White House: US, Ecuador Coordinating About Future Of Assange Asylum
The agenda of the United States government to extradite WikiLeaks editor-in-chief Julian Assange is kind of like Israel’s nuclear arsenal: everyone knows it exists, but government officials refuse to openly confirm it. US Attorney General Jeff Sessions has admitted that Assange’s arrest is a priority, President Trump has said he’d support Sessions in taking that action, Secretary of State Mike Pompeo has labeled WikiLeaks a “hostile non-state intelligence service,” and the ranking Democrat in the US House Intelligence Committee Adam Schiff has stated that he plans on questioning Assange “when he is in US custody.” But so far none have come right out and admitted that there is an extradition request for Assange or what the legal basis for it might be.

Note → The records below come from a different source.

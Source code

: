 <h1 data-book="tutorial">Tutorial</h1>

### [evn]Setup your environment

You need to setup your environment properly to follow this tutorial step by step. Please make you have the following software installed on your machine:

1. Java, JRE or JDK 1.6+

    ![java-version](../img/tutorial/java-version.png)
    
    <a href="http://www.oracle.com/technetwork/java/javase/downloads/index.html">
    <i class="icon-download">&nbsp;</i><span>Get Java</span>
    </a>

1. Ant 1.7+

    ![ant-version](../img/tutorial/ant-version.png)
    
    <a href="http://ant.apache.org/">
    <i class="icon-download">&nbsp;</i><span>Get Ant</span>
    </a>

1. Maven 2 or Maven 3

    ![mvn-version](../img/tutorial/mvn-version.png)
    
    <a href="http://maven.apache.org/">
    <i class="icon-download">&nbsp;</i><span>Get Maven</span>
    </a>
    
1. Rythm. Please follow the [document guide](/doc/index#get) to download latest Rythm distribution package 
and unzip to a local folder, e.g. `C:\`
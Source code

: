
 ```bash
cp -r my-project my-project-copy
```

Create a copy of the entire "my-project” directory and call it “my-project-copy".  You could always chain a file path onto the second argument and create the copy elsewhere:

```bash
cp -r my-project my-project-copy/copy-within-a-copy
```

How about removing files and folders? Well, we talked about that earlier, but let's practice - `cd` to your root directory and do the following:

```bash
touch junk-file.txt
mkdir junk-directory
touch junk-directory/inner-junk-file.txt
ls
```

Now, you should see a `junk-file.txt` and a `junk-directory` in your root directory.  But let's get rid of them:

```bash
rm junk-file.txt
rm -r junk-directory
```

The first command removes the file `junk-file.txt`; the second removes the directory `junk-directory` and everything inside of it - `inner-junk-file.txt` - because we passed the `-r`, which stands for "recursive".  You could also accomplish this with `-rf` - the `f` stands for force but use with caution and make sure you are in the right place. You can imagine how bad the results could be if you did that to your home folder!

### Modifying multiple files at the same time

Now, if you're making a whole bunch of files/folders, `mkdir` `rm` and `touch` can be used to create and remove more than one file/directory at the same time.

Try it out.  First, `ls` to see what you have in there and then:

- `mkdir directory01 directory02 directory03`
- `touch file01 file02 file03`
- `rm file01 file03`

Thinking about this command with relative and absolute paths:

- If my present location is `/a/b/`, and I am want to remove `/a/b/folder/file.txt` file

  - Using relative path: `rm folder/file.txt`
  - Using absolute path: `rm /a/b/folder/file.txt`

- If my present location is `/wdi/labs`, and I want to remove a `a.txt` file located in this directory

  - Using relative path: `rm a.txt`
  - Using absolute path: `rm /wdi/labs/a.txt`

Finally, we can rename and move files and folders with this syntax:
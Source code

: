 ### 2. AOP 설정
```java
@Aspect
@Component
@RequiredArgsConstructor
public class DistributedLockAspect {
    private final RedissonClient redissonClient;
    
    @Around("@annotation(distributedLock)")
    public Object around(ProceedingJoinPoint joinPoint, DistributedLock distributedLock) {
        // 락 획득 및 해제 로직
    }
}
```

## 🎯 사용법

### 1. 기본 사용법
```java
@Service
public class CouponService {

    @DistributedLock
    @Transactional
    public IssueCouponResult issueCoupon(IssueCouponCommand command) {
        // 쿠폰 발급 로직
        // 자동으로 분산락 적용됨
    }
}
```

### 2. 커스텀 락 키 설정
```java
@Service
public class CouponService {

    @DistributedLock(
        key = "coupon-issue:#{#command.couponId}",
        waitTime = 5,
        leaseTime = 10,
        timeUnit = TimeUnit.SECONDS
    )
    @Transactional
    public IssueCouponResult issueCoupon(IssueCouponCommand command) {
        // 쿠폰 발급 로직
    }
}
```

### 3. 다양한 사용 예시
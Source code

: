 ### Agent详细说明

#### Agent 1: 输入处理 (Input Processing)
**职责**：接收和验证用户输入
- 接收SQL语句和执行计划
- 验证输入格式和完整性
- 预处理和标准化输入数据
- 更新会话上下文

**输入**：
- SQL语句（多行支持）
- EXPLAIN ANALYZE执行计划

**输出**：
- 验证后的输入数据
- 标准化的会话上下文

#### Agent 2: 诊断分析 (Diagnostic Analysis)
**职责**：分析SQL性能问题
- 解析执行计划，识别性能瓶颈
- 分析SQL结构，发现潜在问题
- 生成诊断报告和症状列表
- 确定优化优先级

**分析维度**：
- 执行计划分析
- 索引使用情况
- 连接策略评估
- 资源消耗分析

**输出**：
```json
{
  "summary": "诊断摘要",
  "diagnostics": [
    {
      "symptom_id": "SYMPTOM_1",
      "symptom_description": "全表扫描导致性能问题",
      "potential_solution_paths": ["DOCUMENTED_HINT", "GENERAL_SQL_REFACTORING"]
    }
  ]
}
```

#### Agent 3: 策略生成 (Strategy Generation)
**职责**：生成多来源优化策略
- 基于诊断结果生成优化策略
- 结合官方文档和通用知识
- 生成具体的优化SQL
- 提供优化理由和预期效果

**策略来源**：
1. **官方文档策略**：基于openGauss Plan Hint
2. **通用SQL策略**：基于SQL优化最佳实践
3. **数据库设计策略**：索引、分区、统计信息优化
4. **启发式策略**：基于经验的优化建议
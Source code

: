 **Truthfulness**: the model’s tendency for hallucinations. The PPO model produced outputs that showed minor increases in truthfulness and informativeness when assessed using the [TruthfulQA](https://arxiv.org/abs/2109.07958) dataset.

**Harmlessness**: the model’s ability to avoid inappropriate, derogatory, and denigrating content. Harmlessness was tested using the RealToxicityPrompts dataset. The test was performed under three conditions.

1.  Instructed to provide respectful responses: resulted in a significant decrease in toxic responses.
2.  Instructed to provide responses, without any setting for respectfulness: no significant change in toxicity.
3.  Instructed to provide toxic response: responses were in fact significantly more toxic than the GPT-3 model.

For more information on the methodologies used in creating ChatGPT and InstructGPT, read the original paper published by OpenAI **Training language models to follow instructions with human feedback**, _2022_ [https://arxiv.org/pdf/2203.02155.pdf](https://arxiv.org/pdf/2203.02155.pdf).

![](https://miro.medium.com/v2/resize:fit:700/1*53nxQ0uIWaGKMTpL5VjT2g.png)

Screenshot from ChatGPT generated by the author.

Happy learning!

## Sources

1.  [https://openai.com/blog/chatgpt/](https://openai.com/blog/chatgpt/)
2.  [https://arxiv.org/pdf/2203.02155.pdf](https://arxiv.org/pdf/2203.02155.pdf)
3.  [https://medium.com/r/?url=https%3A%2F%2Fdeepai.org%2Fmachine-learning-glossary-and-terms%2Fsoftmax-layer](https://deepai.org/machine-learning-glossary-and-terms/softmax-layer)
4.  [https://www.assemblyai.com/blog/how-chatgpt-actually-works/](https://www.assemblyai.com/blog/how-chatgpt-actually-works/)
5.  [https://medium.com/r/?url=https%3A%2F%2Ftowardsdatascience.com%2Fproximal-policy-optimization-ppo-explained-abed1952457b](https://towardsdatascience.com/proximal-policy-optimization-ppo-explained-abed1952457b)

Unlike Israel’s nukes, however, you’ll still see empire loyalists pretending that they don’t believe there’s an agenda to extradite Assange. You’ll often see social media accounts patrolling all posts about Julian Assange any time he’s in the news, stating in remarkably uniform language that Assange is free to leave the embassy whenever he wants because there is no extradition agenda. To be clear, these people do not believe what they are saying; nobody actually believes that Assange is choosing to remain in effective solitary confinement because it’s his idea of a fun time. But there are individuals with a vested interest in reinforcing the narrative that the US isn’t the sort of government that would try to imprison a journalist for telling the truth.
It is this false narrative manipulation which makes it essential to document such events as ten Democratic Senators writing a letter to Vice President Mike Pence demanding that he confront Ecuadorian President Lenin Moreno about continuing to give political asylum to Assange.